In other news, the cat yanked me out of a sound sleep at 2:30 in the morning by puking on my bed, and it’s been close to a week since I had more than three hours or so of sleep at a time, because I absolutely can not get a full night’s sleep in December apparently.  So I was a zombie through the entire Challenge and I’m not much better now.

End of year book saleswanking tomorrow.  I will try and get one more post up today and actually be a little bit entertaining.

In which I’m in the hospital again

TotalHipReplacement_-_Before__AfterDo not panic!  It’s not for me this time!  Honestly, though, I’d rather it was, as my last couple of ER visits were for not especially big deals as hospital visits go.  My mother is having her hip replaced, converting her even further to a cybernetic organism, because she already has a replacement knee, artificial corneas, and I think maybe something in her lower back as well.  I have to admit; if it weren’t for the years of pain that led to each of the surgeries, I’d almost be jealous.  I wanna be a robot too!

Then again, all I really have to do is wait.  I have indisputably inherited my mother’s knees; I stood up yesterday from my recliner and the crumpling-paper noise from both of my knees was so loud that my wife heard it.  It didn’t really hurt, precisely, but the holy shit what was that reaction was so horrifying I almost wish it was pain.

What will be painful: they’ve got CNN on in this damn waiting room, and they keep going back to that poor kid getting her ass beat by that cop in South Carolina the other day.  Having to watch/hear the footage is rage-inducing enough; I swear to God if I have to listen to some fucking Hoosier conversation about it I’m gonna go to jail today, and it’s good that we’re already at the hospital.

Mom’s gonna be fine, by the way, but good vibes are appreciated anyway.  More later.

EDIT:  She’s out of surgery already, which is ridiculous.  The doc said she had a lot of arthritis in that hip but everything went fine.  She’s in recovery now and we’ll get to see her in a couple of hours.  There’s still the standard post-surgical suite of potential complications to worry about but the surgery itself went as well as it possibly could have.

In which that went well

So the boy has passed the Baked Egg Challenge, with nary a swelling nor a rash anywhere in sight. He got three cupcakes, doled out in increasing doses, spread out over about a three hour period.
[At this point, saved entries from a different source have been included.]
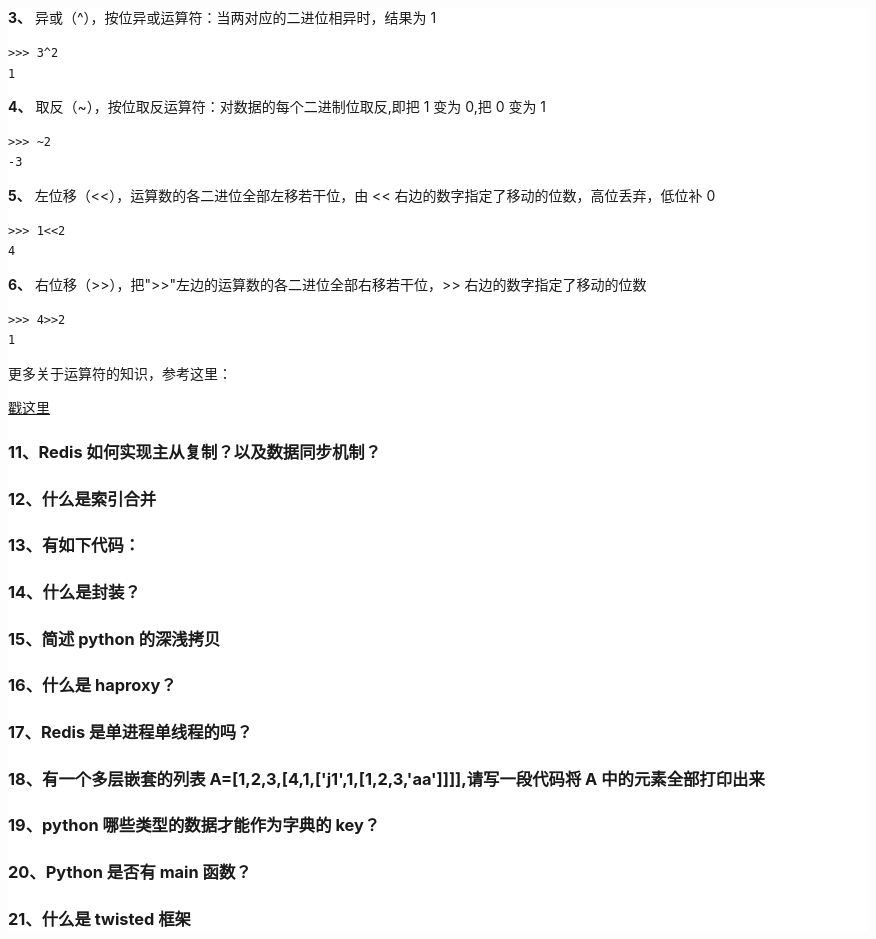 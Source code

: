 **3、** 异或（^），按位异或运算符：当两对应的二进位相异时，结果为 1

```
>>> 3^2
1
```

**4、** 取反（~），按位取反运算符：对数据的每个二进制位取反,即把 1 变为 0,把 0 变为 1

```
>>> ~2
-3
```

**5、** 左位移（<<），运算数的各二进位全部左移若干位，由 << 右边的数字指定了移动的位数，高位丢弃，低位补 0

```
>>> 1<<2
4
```

**6、** 右位移（>>），把">>"左边的运算数的各二进位全部右移若干位，>> 右边的数字指定了移动的位数

```
>>> 4>>2
1
```

更多关于运算符的知识，参考这里：

[戳这里](https://data-flair.training/blogs/python-operators/)

### 11、Redis 如何实现主从复制？以及数据同步机制？

### 12、什么是索引合并

### 13、有如下代码：

### 14、什么是封装？

### 15、简述 python 的深浅拷贝

### 16、什么是 haproxy？

### 17、Redis 是单进程单线程的吗？

### 18、有一个多层嵌套的列表 A=[1,2,3,[4,1,['j1',1,[1,2,3,'aa']]]],请写一段代码将 A 中的元素全部打印出来

### 19、python 哪些类型的数据才能作为字典的 key？

### 20、Python 是否有 main 函数？

### 21、什么是 twisted 框架
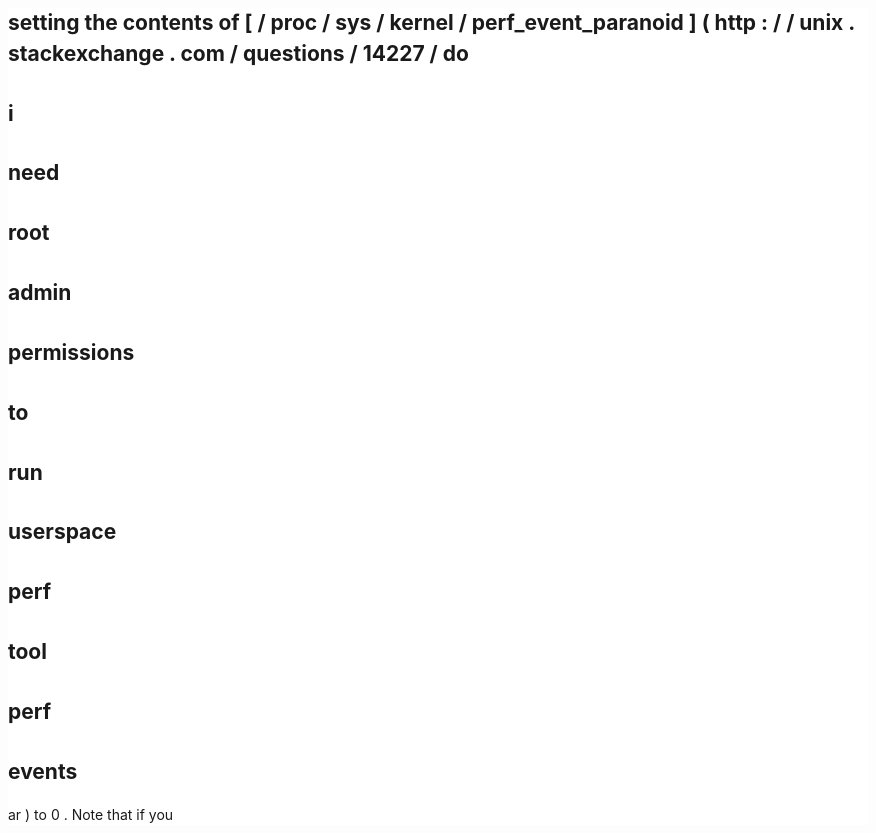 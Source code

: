 setting
the
contents
of
[
/
proc
/
sys
/
kernel
/
perf_event_paranoid
]
(
http
:
/
/
unix
.
stackexchange
.
com
/
questions
/
14227
/
do
-
i
-
need
-
root
-
admin
-
permissions
-
to
-
run
-
userspace
-
perf
-
tool
-
perf
-
events
-
ar
)
to
0
.
Note
that
if
you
The doctor has now told us that we are to make sure our son ingests approximately a quarter of a cup of baked egg product a day for the next six months, at which point we move on to the Adjectiveless Egg Challenge, which I suspect he will be less enthusiastic about.

What this means is that my son has quite literally been put on a cupcake diet by his doctor. For six months.

I’m not sure how to feel about that.